Speaking about Zuckerberg’s April 10 and 11 meetings with Senate and House Committees this week, Donohue lists some of the dozens of Catholic pages that were prevented from posting on Facebook because “their content and brand were, “unsafe to the community” even though none of the pages even came close to constituting hate speech.
For example, Rep. Cathy McMorris Rodgers asked Zuckerberg why his company pulled an ad for theology degrees submitted by Franciscan University of Steubenville that featured Jesus on the Cross. Facebook told the school that the ad was “excessively violent” and “sensational.”
As Donohue notes, “Crucifixions usually are.”
Even though the company later apologized, Rodgers pressed Zuckerberg to explain what was so shocking, sensational, and excessively violent about the ad that would cause it to be censored?
To this, Zuckerberg lamely replied, “It sounds like we made a mistake there.”
Donohue goes on to list other examples of this bias, such as holding up a Mater Ecclesiae Fund for vocations during the 2017 holiday season for bogus reasons, then reinstating the ad when it was too late to assist the fundraising effort.
In an Internet search for examples of similar discrimination against Muslims and Jews, Donohue found next to nothing.
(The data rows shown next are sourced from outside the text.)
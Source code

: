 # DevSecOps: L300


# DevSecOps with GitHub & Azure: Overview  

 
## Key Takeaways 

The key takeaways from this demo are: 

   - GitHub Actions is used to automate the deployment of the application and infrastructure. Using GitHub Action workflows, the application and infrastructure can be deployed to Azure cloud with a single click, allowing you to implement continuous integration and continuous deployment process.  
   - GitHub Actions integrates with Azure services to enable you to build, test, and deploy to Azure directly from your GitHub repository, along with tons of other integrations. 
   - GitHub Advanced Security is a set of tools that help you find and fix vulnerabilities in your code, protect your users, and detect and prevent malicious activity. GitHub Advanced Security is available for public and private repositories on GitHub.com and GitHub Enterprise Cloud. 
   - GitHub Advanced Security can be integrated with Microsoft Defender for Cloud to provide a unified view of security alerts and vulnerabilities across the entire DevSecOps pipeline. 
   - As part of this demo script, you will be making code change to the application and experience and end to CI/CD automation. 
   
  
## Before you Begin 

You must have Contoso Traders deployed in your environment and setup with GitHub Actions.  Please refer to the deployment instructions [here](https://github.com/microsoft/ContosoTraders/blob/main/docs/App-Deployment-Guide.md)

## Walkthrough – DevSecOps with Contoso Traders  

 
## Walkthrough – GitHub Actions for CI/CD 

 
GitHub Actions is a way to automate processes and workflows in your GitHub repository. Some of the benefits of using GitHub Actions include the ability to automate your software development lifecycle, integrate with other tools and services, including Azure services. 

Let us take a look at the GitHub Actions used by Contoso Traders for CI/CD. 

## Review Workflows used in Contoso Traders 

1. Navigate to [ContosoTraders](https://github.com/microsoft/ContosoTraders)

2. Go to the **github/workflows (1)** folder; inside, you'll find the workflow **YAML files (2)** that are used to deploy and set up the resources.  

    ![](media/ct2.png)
So why the singling out of Catholics for censorship?
“In fact, Facebook does not hate Catholics—it’s just orthodox Catholics it loathes,” Donohue clarifies. “To wit: there is no evidence that any of the Catholic pages blocked by Facebook are associated with dissident or liberal Catholic causes.”
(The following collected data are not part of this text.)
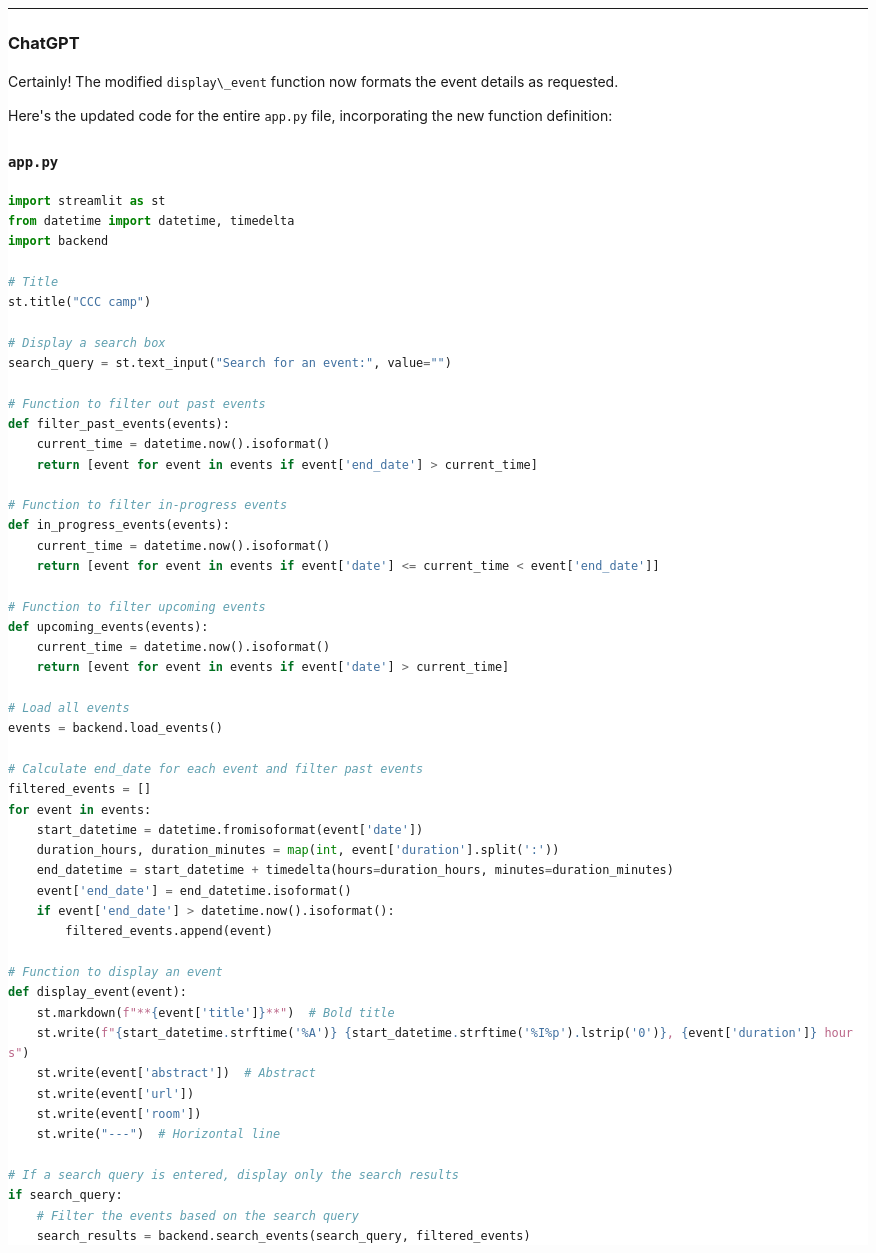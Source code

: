 

---

### ChatGPT

Certainly! The modified `display\_event` function now formats the event details as requested.

Here's the updated code for the entire `app.py` file, incorporating the new function definition:

###  `app.py`

```py
import streamlit as st
from datetime import datetime, timedelta
import backend

# Title
st.title("CCC camp")

# Display a search box
search_query = st.text_input("Search for an event:", value="")

# Function to filter out past events
def filter_past_events(events):
    current_time = datetime.now().isoformat()
    return [event for event in events if event['end_date'] > current_time]

# Function to filter in-progress events
def in_progress_events(events):
    current_time = datetime.now().isoformat()
    return [event for event in events if event['date'] <= current_time < event['end_date']]

# Function to filter upcoming events
def upcoming_events(events):
    current_time = datetime.now().isoformat()
    return [event for event in events if event['date'] > current_time]

# Load all events
events = backend.load_events()

# Calculate end_date for each event and filter past events
filtered_events = []
for event in events:
    start_datetime = datetime.fromisoformat(event['date'])
    duration_hours, duration_minutes = map(int, event['duration'].split(':'))
    end_datetime = start_datetime + timedelta(hours=duration_hours, minutes=duration_minutes)
    event['end_date'] = end_datetime.isoformat()
    if event['end_date'] > datetime.now().isoformat():
        filtered_events.append(event)

# Function to display an event
def display_event(event):
    st.markdown(f"**{event['title']}**")  # Bold title
    st.write(f"{start_datetime.strftime('%A')} {start_datetime.strftime('%I%p').lstrip('0')}, {event['duration']} hours")
    st.write(event['abstract'])  # Abstract
    st.write(event['url'])
    st.write(event['room'])
    st.write("---")  # Horizontal line

# If a search query is entered, display only the search results
if search_query:
    # Filter the events based on the search query
    search_results = backend.search_events(search_query, filtered_events)
```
It’s only those pages that promote authentic Catholic teaching that are singled out for censorship.
“None of this is surprising. It all boils down to sex,” Donohue surmises. “The ‘extremely left-leaning’ Facebook employees, just like ‘extremely left-leaning’ persons everywhere, are in a rage over the Catholic Church’s teachings on sexuality. It is not Church teachings on the Trinity that exercises them—it’s the conviction that marriage is properly understood as a union between a man and a woman.”
Zuckerberg could not explain this bias and only conceded that Facebook is located in the notoriously liberal Silicon Valley.
But that didn’t stop him from defending their conduct. “I wouldn’t extrapolate from a few examples to assuming that the overall system is biased,” he insisted.
His responses fell flat. Rep. Kevin John Cramer from North Dakota suggested to Zuckerberg that he hire more people from places like Bismarck where people tend to have “common sense.”
“It’s more common decency and fairness that is the problem,” Donohue states. “The fact is that those who are the captains of censorship in America work in places like the tech companies, higher education, the media, publishing, the arts, and Hollywood. What do they have in common? They are all examples of ‘extremely left-leaning’ places that hate Catholic sexual ethics.”
He concludes: “Zuckerberg has his work cut out for him. He can begin by hiring practicing orthodox Catholics in senior positions monitoring content review. He should also be ready to pay for relocation fees.”